--- Information provided Enclosed Below ---

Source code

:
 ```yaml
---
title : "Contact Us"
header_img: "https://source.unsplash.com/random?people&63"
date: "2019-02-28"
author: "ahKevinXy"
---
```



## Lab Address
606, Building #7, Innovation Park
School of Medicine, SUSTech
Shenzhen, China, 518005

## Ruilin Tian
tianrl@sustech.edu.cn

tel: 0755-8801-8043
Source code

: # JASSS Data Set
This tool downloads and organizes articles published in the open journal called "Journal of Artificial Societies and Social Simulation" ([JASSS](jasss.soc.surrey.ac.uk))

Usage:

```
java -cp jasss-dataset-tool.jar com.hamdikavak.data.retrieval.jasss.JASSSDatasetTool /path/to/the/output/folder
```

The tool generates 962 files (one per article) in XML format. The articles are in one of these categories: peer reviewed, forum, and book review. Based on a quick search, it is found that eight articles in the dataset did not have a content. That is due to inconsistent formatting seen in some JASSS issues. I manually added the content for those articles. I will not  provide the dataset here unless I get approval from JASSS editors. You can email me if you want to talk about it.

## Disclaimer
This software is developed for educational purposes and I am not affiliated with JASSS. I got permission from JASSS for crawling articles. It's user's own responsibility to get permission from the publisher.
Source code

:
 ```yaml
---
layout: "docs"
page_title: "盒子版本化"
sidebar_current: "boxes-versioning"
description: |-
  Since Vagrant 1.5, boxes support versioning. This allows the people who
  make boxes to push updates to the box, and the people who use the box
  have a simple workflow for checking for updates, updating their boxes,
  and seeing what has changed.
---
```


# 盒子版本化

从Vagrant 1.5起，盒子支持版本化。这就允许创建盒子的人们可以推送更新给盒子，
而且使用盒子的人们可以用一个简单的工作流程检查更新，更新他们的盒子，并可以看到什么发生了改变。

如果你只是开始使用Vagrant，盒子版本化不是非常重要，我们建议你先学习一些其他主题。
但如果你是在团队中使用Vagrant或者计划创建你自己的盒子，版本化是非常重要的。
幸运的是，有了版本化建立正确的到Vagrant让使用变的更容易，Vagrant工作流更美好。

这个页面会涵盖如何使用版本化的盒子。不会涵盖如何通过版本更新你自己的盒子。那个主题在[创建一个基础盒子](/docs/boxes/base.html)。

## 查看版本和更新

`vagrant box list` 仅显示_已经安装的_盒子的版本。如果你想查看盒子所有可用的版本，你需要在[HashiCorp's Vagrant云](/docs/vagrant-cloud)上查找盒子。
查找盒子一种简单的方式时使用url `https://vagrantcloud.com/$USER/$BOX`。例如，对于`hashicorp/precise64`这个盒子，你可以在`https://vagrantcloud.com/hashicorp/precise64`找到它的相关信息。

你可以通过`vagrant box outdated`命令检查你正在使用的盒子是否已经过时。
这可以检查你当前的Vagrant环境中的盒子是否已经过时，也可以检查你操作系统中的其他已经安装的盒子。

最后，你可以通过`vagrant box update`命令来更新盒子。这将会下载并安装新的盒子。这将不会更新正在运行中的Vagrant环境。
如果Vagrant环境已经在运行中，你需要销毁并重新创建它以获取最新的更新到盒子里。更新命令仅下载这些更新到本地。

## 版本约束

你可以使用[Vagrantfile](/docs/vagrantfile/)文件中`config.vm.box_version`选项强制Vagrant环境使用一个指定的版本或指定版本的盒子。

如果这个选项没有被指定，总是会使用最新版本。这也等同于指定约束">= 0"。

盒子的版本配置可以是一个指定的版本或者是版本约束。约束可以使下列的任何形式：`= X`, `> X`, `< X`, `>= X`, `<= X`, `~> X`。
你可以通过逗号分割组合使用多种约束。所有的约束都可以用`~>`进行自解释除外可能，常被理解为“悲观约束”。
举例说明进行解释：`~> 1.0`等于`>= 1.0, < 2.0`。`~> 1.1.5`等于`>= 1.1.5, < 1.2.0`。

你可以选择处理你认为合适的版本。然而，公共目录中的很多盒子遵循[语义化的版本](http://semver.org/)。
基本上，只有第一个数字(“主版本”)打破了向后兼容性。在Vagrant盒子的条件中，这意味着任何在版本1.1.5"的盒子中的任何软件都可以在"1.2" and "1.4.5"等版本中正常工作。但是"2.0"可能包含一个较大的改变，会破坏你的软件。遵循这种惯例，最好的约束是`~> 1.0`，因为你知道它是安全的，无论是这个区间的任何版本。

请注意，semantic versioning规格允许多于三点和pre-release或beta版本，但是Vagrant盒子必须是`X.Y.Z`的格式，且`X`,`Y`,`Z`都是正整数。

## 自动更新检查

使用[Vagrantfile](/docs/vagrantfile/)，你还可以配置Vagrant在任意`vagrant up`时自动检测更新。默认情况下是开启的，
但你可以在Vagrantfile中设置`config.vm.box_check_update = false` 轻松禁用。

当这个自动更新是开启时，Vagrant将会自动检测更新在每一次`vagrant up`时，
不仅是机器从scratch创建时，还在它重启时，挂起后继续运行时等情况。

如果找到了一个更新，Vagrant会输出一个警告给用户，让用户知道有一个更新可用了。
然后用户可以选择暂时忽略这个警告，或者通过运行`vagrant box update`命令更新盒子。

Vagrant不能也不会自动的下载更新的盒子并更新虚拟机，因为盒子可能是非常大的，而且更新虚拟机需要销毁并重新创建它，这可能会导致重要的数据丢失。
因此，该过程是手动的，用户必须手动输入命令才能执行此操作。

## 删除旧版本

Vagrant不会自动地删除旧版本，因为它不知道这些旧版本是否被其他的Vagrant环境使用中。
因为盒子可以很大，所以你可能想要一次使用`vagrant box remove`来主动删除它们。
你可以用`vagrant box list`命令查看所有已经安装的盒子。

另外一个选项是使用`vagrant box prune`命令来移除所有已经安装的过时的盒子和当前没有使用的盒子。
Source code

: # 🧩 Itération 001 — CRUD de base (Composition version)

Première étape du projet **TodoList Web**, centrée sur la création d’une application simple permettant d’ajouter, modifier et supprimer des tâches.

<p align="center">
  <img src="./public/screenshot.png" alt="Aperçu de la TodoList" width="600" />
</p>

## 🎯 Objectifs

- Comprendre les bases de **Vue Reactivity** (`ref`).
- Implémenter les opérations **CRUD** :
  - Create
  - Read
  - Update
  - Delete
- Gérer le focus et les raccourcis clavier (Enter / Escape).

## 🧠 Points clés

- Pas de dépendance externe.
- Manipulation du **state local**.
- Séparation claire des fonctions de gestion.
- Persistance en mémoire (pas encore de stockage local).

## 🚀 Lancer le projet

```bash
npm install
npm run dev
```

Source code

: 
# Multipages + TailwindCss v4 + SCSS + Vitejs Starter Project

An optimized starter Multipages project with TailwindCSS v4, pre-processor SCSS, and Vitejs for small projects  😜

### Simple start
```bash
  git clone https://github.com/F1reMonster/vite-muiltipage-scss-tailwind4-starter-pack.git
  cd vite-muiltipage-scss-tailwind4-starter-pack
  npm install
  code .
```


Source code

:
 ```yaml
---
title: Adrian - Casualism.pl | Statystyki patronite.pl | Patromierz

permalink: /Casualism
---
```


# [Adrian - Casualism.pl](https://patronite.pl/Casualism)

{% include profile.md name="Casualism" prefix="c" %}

--- End of Enclosed Information provided ---

= Aim of the exercise =
Reply with one number, the count of lines in the entries that hold the string "CRUD".

= Task answer =
2